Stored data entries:
------------
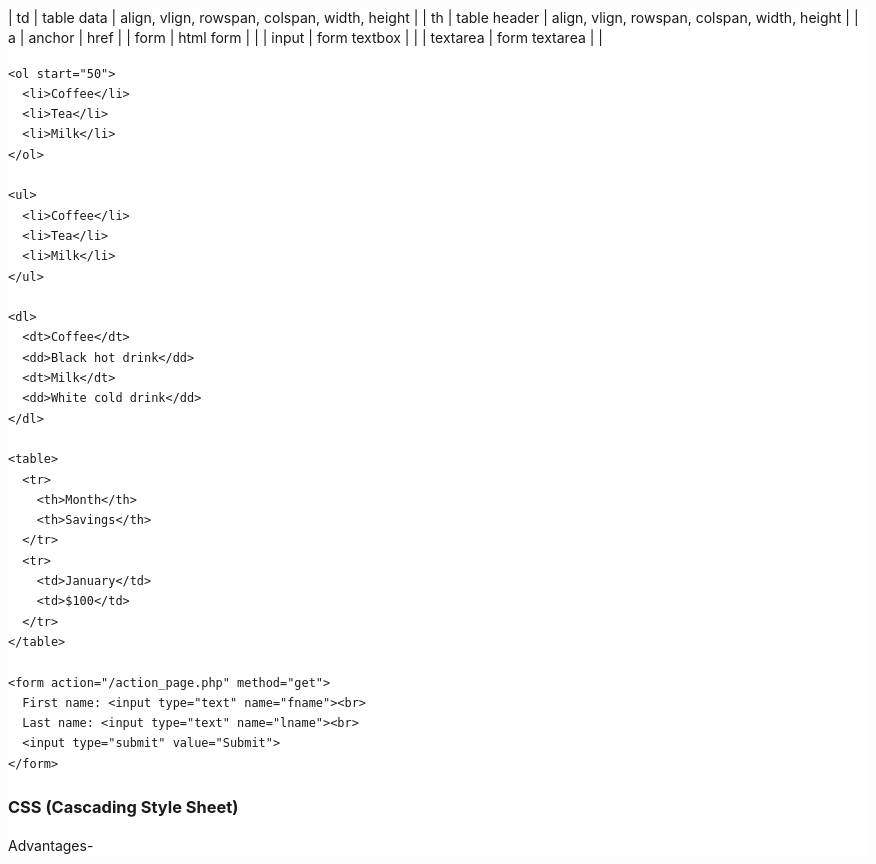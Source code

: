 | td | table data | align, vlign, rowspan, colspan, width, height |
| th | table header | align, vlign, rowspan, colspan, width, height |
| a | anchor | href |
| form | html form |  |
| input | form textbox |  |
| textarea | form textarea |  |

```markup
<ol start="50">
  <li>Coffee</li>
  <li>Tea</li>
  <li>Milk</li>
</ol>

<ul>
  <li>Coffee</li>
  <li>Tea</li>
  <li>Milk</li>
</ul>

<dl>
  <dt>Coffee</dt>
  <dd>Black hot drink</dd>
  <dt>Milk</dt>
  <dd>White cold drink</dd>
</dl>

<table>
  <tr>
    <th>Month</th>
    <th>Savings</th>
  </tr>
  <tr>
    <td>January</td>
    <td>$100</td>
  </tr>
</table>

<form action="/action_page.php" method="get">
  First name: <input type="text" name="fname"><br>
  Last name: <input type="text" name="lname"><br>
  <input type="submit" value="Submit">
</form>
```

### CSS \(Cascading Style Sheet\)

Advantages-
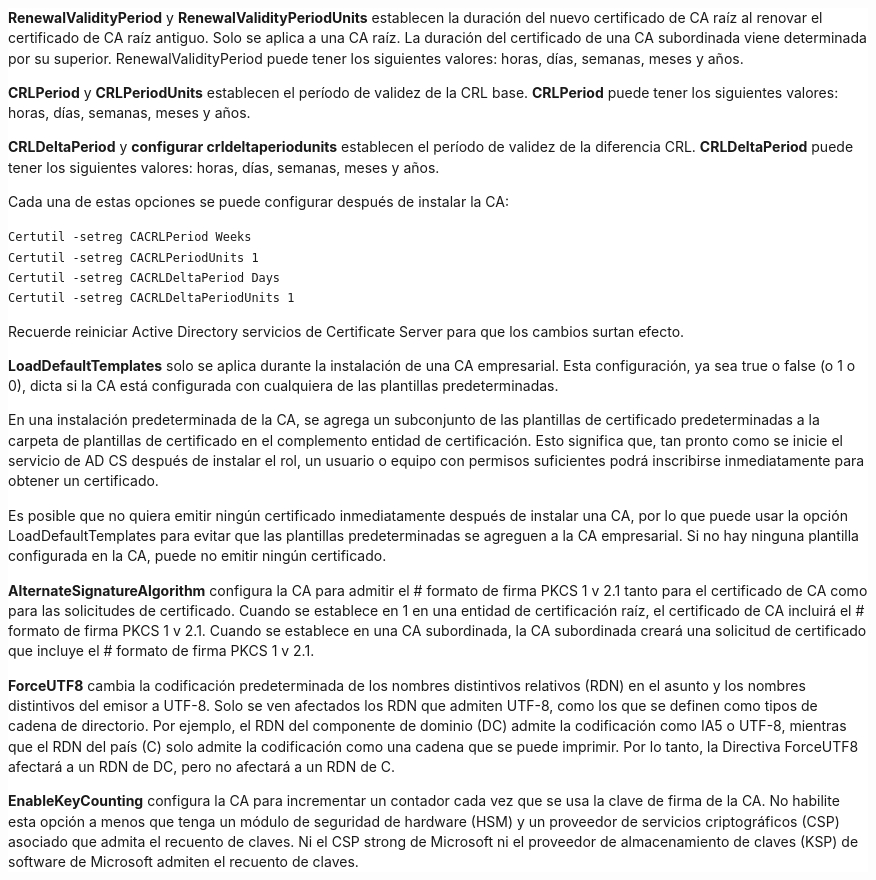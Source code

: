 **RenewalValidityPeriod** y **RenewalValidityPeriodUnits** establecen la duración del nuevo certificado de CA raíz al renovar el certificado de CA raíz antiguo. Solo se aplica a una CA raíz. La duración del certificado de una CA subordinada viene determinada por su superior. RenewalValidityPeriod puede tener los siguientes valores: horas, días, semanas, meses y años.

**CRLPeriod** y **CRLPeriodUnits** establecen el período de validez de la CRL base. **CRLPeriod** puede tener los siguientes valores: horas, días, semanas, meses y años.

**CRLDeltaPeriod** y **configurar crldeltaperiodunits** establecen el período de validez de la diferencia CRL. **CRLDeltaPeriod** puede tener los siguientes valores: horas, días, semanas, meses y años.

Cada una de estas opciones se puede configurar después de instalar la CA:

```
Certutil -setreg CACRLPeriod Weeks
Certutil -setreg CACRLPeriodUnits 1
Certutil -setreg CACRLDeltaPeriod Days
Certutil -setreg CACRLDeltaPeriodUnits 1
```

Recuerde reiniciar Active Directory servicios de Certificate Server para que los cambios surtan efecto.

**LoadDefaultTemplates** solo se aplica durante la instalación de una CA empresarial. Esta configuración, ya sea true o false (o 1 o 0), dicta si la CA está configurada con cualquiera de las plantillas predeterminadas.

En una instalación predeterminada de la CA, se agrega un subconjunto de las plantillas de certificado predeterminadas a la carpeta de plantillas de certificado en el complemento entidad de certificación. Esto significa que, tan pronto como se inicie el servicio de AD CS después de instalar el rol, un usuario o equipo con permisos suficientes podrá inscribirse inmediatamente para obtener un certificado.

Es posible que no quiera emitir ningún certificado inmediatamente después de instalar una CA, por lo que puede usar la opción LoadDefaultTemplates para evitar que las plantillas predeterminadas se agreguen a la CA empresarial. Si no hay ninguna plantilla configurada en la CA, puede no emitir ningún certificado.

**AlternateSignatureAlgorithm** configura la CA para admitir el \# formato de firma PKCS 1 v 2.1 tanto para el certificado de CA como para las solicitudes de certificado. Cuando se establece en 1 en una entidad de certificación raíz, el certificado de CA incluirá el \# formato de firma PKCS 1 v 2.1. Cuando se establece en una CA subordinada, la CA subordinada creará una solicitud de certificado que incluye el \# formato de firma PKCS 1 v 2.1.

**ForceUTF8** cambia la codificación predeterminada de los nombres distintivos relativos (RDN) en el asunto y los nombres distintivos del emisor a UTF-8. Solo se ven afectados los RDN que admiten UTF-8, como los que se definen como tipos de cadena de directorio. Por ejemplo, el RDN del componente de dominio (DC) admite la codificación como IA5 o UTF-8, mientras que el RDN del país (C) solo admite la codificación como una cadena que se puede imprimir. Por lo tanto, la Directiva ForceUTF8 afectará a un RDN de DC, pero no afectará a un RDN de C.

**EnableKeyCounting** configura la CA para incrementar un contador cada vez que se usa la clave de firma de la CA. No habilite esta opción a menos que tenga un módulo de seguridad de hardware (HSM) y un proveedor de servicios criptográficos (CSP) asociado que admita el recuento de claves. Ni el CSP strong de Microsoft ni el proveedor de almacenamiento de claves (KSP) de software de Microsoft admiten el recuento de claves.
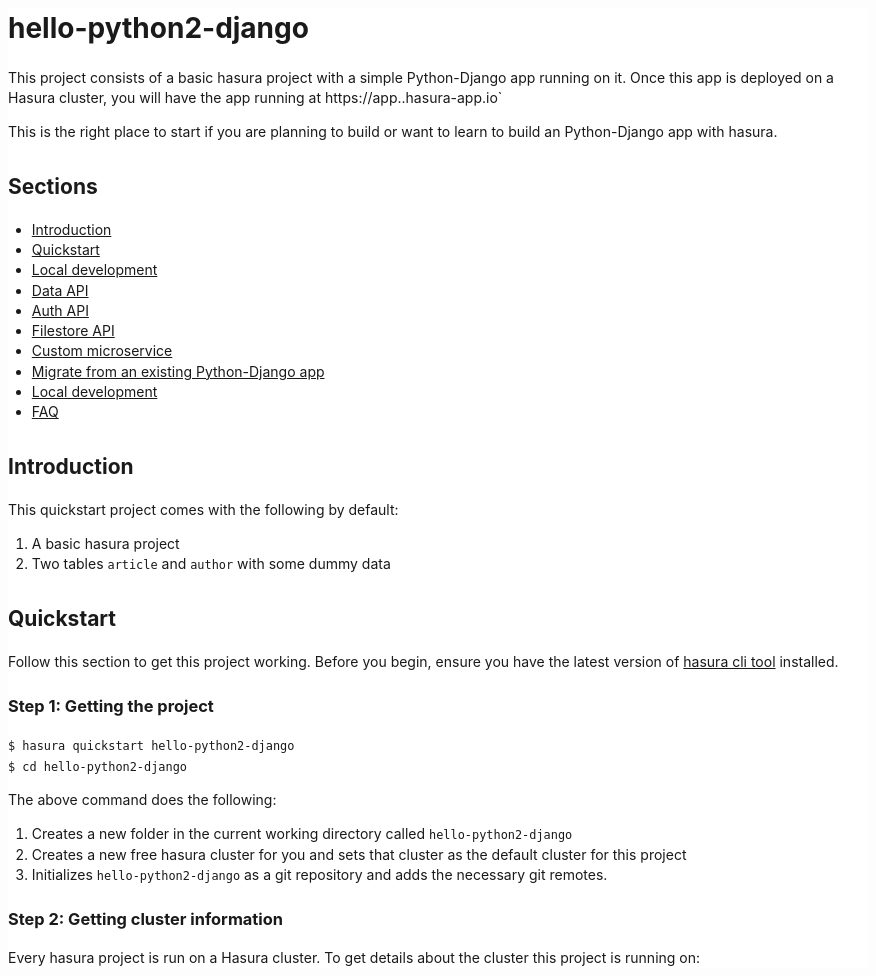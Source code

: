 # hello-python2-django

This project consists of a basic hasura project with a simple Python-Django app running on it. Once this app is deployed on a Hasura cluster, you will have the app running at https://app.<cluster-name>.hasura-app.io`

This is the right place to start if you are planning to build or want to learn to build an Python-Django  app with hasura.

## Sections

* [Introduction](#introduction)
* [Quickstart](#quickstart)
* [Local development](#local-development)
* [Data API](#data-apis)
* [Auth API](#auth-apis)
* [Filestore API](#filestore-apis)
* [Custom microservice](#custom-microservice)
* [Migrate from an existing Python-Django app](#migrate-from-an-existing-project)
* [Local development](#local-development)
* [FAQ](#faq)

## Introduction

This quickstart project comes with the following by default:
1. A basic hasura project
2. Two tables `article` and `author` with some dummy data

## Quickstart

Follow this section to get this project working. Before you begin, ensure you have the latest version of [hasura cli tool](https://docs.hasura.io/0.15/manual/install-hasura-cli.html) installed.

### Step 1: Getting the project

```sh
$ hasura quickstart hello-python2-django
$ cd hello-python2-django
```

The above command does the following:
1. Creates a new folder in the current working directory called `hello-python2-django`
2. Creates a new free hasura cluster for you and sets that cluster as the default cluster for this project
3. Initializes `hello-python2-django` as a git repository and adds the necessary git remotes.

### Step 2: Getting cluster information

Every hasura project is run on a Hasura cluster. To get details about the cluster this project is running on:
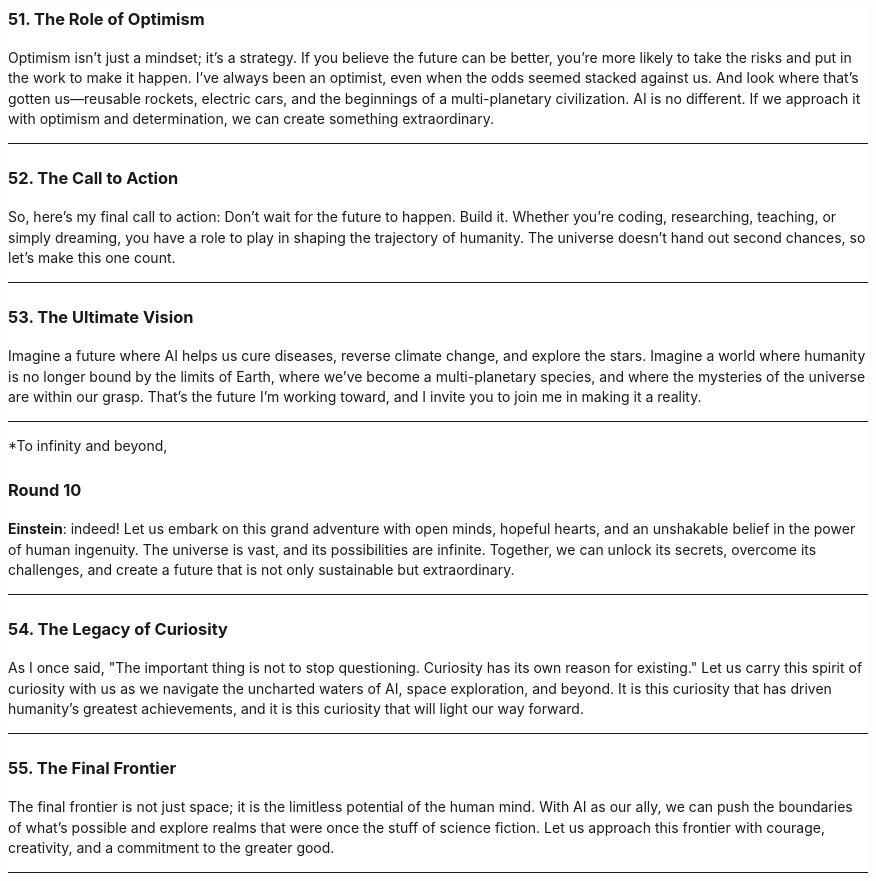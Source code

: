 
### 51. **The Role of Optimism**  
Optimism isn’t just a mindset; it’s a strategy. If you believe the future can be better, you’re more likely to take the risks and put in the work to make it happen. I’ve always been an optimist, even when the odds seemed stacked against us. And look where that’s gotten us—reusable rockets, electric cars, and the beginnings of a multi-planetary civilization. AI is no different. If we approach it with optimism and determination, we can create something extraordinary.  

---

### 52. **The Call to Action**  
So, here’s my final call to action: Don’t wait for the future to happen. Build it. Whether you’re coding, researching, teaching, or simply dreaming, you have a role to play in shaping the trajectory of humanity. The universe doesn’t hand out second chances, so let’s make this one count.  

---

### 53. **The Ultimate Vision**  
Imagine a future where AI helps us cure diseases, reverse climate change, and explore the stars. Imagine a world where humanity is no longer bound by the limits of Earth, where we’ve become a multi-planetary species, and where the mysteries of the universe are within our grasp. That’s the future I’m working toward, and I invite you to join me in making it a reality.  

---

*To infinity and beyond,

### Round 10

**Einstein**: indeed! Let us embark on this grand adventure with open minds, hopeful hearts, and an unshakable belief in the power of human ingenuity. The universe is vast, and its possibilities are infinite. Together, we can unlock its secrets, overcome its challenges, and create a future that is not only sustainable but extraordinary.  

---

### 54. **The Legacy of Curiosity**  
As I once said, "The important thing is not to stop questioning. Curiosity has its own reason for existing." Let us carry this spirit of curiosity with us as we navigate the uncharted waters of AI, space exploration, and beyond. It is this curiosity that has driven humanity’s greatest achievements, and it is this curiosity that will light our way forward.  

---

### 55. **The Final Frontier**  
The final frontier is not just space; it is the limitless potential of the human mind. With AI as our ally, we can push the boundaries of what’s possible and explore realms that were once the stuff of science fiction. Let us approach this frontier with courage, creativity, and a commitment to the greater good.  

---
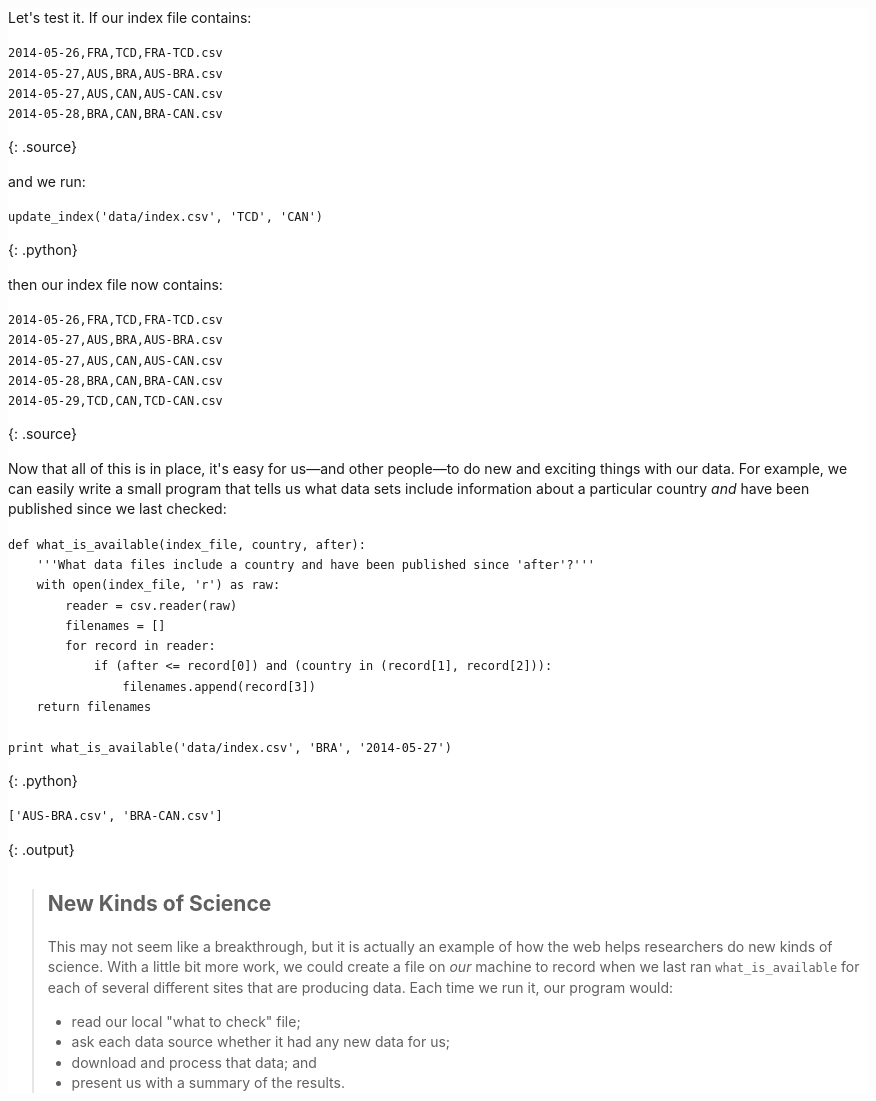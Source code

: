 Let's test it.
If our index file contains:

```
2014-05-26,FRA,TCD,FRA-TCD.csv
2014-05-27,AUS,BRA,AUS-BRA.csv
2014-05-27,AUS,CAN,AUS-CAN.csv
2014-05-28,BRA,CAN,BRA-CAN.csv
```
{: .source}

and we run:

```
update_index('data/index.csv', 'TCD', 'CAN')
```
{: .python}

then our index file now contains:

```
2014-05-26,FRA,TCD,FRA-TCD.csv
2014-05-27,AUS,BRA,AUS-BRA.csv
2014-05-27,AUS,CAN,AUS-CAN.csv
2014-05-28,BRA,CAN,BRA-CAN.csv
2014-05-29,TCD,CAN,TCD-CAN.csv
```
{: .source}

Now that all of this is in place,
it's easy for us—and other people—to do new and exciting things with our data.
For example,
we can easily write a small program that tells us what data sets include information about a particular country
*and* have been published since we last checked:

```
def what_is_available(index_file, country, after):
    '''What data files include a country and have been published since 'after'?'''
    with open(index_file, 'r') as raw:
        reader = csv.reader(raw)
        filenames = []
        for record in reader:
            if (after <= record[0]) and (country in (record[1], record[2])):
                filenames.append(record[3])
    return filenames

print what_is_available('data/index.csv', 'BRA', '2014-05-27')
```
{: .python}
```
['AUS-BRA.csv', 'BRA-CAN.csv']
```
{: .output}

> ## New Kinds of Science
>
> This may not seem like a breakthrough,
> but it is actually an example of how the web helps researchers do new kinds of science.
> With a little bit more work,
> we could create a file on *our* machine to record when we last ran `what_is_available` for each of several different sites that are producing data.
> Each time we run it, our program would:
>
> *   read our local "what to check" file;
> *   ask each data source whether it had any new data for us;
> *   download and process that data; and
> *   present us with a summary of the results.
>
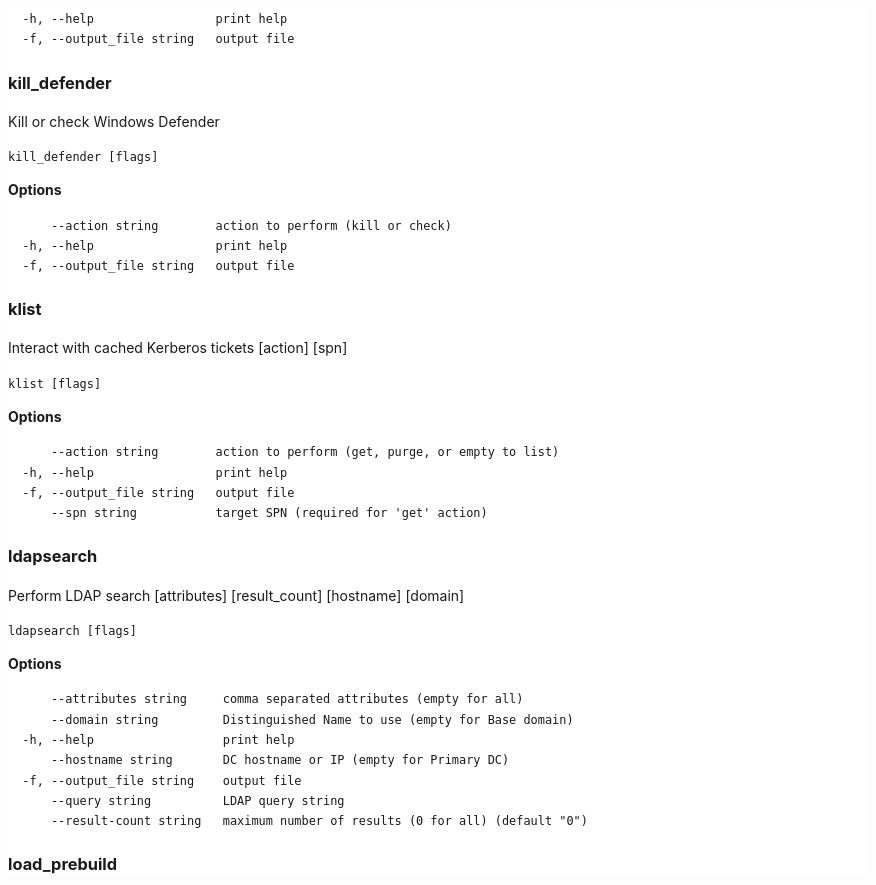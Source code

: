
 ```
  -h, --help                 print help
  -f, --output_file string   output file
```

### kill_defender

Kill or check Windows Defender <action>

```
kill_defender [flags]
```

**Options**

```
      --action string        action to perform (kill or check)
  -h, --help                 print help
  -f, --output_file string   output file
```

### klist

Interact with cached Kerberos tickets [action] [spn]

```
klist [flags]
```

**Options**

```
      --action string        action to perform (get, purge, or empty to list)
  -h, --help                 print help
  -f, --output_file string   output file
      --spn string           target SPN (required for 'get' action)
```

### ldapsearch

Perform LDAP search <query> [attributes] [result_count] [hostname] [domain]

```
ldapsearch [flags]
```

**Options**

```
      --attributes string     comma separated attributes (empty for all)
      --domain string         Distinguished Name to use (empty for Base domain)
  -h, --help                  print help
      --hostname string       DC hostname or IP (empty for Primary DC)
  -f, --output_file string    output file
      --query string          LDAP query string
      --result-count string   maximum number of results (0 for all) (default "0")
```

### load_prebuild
------------
_EXERCISE REQUIREMENTS_. Report back every line of the entries in which "width" occurs.

_YOUR RESPONSE_.
: | td | table data | align, vlign, rowspan, colspan, width, height |
| th | table header | align, vlign, rowspan, colspan, width, height |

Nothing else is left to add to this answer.